### Work instruction
Once you have located the line containing "per-station gain terms;" in the material below, return it exactly along with each line after it through the line containing "the sense that".

=== Begin Enclosure ===

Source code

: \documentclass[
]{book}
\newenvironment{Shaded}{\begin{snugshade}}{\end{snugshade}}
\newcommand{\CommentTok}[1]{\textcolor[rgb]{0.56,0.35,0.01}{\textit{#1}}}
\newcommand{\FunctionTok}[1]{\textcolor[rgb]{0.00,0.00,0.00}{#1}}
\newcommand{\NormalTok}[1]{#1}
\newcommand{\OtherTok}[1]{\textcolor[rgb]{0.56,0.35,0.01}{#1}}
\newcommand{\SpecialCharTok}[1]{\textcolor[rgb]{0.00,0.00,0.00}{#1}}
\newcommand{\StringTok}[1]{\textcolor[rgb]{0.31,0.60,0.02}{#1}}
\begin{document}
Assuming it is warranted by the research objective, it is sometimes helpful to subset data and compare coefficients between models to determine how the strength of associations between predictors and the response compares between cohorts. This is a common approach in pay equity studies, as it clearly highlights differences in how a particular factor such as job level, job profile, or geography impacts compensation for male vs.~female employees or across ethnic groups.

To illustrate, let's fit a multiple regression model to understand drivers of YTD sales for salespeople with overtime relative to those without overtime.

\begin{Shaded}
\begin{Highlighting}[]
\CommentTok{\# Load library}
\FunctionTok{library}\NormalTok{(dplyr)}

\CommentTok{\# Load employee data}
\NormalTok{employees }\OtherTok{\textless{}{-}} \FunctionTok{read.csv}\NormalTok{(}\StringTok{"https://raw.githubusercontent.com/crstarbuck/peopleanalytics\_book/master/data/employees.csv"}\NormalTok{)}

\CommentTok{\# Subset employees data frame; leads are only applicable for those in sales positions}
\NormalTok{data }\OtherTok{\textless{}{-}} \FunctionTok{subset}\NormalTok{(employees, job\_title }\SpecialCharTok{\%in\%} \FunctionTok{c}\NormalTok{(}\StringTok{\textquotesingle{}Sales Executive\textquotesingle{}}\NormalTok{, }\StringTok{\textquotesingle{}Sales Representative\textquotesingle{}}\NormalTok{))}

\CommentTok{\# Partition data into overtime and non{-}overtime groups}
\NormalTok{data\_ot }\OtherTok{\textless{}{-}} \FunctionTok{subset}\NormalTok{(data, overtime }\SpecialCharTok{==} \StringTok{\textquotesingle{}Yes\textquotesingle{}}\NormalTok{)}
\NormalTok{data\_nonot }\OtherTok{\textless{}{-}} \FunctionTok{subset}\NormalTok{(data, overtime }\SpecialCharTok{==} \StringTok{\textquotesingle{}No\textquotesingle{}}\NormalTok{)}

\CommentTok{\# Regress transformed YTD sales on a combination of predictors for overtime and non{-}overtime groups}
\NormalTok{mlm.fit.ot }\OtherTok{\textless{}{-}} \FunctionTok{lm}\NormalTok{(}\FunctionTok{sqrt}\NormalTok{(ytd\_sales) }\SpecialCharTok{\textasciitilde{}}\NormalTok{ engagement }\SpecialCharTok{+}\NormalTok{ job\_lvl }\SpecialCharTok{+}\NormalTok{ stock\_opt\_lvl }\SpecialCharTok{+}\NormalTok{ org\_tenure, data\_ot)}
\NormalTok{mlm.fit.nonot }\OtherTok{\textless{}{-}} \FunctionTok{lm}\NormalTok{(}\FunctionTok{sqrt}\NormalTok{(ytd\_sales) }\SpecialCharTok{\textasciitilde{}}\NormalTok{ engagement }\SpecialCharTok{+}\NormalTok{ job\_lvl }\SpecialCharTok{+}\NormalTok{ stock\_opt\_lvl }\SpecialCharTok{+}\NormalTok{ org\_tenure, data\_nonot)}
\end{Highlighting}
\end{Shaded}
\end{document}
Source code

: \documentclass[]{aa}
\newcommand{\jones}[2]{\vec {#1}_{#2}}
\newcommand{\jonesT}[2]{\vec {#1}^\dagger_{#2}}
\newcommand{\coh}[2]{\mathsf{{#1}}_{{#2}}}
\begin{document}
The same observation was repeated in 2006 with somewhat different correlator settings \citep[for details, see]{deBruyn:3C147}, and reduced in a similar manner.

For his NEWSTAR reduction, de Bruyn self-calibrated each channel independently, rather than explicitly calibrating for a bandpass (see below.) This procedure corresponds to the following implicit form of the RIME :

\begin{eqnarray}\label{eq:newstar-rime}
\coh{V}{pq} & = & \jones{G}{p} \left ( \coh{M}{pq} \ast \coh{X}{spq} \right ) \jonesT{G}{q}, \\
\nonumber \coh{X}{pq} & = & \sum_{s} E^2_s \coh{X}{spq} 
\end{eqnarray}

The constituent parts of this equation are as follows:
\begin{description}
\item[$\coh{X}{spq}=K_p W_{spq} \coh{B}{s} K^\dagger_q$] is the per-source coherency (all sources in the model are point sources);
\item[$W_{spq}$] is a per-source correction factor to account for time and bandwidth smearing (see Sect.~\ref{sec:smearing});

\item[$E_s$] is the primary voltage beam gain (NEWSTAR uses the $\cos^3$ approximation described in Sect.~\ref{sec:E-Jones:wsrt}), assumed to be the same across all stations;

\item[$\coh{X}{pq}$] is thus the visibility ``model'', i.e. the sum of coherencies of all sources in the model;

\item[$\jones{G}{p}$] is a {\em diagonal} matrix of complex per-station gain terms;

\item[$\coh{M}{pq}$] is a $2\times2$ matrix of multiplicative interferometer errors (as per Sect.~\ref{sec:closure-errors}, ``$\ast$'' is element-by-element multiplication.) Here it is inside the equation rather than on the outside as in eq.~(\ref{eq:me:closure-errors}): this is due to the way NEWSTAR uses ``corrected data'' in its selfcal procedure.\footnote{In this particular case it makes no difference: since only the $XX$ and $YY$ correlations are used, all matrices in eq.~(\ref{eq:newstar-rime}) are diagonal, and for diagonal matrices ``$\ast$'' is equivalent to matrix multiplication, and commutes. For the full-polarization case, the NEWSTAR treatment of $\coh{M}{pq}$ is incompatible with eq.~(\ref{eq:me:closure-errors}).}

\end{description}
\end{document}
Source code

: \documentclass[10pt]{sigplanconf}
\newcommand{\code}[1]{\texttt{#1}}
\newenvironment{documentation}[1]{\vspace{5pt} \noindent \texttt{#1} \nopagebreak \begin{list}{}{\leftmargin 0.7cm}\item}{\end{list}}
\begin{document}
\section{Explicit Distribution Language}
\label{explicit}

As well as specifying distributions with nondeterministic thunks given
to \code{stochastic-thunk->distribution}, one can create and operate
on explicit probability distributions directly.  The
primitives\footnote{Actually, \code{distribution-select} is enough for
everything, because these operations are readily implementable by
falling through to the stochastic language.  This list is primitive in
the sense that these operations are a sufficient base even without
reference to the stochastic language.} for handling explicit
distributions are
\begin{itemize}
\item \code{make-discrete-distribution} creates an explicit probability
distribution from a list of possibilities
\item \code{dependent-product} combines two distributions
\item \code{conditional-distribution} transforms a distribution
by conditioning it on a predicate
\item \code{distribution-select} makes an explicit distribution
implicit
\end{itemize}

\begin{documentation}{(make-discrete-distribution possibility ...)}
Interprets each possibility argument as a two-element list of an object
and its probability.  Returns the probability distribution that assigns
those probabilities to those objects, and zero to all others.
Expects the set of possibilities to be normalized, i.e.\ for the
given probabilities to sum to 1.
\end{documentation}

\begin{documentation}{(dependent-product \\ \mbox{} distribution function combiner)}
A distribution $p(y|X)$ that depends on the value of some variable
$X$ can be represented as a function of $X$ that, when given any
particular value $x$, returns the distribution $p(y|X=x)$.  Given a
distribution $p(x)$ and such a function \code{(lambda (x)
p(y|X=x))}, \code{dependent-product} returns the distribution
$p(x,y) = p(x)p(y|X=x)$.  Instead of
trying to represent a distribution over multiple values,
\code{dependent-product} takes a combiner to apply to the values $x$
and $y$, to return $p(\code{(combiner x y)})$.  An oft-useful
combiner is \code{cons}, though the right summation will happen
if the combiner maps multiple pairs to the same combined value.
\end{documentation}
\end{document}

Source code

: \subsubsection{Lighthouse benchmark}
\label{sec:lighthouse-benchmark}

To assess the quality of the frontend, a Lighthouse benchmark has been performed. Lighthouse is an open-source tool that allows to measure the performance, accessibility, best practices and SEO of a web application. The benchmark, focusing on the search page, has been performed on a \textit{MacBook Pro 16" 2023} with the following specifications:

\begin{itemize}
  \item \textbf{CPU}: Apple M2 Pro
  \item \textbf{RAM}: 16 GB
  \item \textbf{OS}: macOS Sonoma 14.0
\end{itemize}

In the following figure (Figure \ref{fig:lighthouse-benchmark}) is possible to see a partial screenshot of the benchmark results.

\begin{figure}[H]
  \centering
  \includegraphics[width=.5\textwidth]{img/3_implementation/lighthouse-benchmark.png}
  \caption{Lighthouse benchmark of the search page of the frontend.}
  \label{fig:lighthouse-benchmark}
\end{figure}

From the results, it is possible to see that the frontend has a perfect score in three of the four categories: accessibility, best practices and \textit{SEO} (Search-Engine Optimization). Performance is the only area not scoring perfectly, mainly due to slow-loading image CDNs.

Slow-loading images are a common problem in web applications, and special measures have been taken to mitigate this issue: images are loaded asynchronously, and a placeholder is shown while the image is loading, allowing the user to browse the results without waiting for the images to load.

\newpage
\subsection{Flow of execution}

=== End Enclosure ===

### Exercise solution
\item[$\jones{G}{p}$] is a {\em diagonal} matrix of complex per-station gain terms;

\item[$\coh{M}{pq}$] is a $2\times2$ matrix of multiplicative interferometer errors (as per Sect.~\ref{sec:closure-errors}, ``$\ast$'' is element-by-element multiplication.) Here it is inside the equation rather than on the outside as in eq.~(\ref{eq:me:closure-errors}): this is due to the way NEWSTAR uses ``corrected data'' in its selfcal procedure.\footnote{In this particular case it makes no difference: since only the $XX$ and $YY$ correlations are used, all matrices in eq.~(\ref{eq:newstar-rime}) are diagonal, and for diagonal matrices ``$\ast$'' is equivalent to matrix multiplication, and commutes. For the full-polarization case, the NEWSTAR treatment of $\coh{M}{pq}$ is incompatible with eq.~(\ref{eq:me:closure-errors}).}

\end{description}
\end{document}
Source code

: \documentclass[10pt]{sigplanconf}
\newcommand{\code}[1]{\texttt{#1}}
\newenvironment{documentation}[1]{\vspace{5pt} \noindent \texttt{#1} \nopagebreak \begin{list}{}{\leftmargin 0.7cm}\item}{\end{list}}
\begin{document}
\section{Explicit Distribution Language}
\label{explicit}

As well as specifying distributions with nondeterministic thunks given
to \code{stochastic-thunk->distribution}, one can create and operate
on explicit probability distributions directly.  The
primitives\footnote{Actually, \code{distribution-select} is enough for
everything, because these operations are readily implementable by
falling through to the stochastic language.  This list is primitive in
the sense that these operations are a sufficient base even without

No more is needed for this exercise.